MATERIAL SHOWN>
============================================================

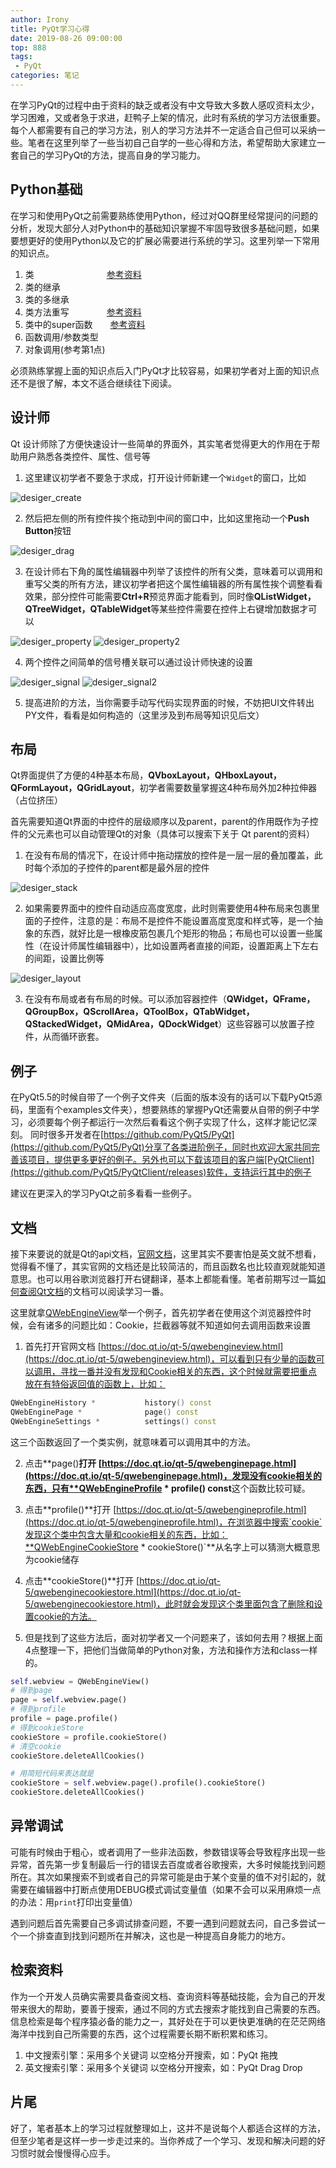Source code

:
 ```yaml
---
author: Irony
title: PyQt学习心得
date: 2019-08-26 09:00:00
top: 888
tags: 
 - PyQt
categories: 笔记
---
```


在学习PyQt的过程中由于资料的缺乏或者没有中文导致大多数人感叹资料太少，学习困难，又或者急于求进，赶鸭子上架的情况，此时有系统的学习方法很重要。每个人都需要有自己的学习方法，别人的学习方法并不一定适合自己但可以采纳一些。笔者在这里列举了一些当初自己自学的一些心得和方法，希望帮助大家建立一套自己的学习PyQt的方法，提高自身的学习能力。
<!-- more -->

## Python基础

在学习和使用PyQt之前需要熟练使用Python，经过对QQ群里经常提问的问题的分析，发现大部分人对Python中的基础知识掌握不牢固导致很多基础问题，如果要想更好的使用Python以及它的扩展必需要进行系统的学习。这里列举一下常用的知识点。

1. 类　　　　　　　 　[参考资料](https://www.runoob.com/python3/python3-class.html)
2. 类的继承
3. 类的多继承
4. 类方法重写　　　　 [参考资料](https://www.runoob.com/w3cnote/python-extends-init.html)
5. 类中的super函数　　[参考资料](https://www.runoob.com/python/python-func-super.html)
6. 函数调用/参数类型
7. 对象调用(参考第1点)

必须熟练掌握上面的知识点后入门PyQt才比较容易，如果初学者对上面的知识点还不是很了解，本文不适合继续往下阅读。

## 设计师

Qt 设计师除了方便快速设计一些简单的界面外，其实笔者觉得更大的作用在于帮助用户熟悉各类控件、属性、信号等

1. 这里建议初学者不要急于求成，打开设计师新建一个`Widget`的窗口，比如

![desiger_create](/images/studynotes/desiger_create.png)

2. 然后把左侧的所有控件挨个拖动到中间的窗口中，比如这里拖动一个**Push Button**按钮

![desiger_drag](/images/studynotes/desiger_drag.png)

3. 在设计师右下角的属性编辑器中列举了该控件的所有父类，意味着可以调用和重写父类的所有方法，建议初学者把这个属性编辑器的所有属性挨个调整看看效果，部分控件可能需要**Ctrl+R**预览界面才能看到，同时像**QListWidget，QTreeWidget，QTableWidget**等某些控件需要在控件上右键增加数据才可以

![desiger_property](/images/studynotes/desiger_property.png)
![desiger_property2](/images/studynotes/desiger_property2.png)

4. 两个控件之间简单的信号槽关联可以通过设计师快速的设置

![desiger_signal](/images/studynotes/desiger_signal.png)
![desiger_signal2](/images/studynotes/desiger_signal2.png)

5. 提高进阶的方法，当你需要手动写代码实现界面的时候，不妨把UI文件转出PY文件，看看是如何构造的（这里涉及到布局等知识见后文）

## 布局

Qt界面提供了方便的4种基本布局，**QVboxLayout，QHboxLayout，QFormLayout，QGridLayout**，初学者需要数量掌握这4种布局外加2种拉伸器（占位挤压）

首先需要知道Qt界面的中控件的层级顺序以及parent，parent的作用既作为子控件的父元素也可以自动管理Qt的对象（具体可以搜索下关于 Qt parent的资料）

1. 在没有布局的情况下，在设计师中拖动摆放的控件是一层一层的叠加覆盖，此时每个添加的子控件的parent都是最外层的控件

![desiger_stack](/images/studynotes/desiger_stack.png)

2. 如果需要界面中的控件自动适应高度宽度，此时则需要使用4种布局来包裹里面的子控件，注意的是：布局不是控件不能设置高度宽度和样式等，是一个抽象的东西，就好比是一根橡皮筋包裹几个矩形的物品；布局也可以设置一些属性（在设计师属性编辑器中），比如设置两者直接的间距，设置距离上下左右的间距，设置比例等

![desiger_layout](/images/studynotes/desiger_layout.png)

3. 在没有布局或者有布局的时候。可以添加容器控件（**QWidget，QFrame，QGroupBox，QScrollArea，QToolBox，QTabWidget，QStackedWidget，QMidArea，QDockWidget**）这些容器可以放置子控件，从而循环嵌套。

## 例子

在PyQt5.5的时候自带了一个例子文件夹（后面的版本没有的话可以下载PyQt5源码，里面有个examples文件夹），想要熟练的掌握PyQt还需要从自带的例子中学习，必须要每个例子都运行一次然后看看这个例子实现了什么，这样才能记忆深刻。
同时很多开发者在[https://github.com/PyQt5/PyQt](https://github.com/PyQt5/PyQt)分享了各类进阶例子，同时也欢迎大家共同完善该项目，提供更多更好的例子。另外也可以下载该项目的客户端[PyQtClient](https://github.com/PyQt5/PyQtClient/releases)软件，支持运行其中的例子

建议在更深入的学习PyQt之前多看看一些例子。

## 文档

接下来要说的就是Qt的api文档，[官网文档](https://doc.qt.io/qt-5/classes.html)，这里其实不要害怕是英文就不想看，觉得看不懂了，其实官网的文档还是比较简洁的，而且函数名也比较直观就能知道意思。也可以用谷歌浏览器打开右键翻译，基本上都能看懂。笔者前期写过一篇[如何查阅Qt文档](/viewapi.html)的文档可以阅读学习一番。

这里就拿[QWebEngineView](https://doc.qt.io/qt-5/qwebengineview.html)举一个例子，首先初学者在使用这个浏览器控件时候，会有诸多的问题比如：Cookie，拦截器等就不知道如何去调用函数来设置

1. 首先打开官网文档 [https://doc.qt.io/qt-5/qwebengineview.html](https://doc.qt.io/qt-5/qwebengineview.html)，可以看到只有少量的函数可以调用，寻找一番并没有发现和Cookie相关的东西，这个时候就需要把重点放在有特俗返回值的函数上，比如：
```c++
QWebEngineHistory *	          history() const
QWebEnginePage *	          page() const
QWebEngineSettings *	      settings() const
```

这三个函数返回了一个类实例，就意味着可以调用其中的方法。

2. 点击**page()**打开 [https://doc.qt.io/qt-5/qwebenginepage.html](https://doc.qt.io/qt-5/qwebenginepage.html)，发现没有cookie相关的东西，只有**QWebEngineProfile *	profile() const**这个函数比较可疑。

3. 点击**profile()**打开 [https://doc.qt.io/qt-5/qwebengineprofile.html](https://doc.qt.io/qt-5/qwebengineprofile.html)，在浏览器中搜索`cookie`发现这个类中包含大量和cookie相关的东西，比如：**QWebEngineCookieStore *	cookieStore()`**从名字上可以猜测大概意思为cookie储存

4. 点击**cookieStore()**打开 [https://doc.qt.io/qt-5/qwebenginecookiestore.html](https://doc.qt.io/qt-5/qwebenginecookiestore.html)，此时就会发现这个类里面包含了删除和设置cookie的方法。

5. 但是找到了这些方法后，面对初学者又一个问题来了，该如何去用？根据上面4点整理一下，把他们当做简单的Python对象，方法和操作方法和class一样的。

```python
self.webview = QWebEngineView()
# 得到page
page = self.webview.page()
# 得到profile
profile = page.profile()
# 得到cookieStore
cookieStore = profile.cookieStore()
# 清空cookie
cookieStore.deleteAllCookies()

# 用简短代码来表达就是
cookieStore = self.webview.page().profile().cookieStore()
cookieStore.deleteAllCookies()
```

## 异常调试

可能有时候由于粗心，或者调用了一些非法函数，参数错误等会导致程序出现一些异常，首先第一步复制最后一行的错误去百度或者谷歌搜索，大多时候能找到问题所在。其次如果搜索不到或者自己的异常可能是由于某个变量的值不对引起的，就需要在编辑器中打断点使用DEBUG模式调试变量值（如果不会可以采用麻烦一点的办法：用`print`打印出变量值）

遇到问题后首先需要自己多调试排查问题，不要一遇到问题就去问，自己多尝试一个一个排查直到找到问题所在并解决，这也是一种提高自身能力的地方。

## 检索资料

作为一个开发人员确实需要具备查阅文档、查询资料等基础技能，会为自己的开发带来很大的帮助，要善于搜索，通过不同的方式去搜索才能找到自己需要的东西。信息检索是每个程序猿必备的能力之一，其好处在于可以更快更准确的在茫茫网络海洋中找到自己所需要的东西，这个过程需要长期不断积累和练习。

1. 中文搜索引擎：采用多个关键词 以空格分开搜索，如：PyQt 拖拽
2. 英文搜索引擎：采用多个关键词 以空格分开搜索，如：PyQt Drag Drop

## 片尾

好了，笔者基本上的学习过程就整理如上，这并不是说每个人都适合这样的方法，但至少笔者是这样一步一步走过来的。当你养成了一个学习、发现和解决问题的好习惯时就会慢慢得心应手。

============================================================

PROBLEM STATEMENT> Go over the data and return every line that includes the word "images".

RESULT OF THE TASK>
![desiger_create](/images/studynotes/desiger_create.png)
![desiger_drag](/images/studynotes/desiger_drag.png)
![desiger_property](/images/studynotes/desiger_property.png)
![desiger_property2](/images/studynotes/desiger_property2.png)
![desiger_signal](/images/studynotes/desiger_signal.png)
![desiger_signal2](/images/studynotes/desiger_signal2.png)
![desiger_stack](/images/studynotes/desiger_stack.png)
![desiger_layout](/images/studynotes/desiger_layout.png)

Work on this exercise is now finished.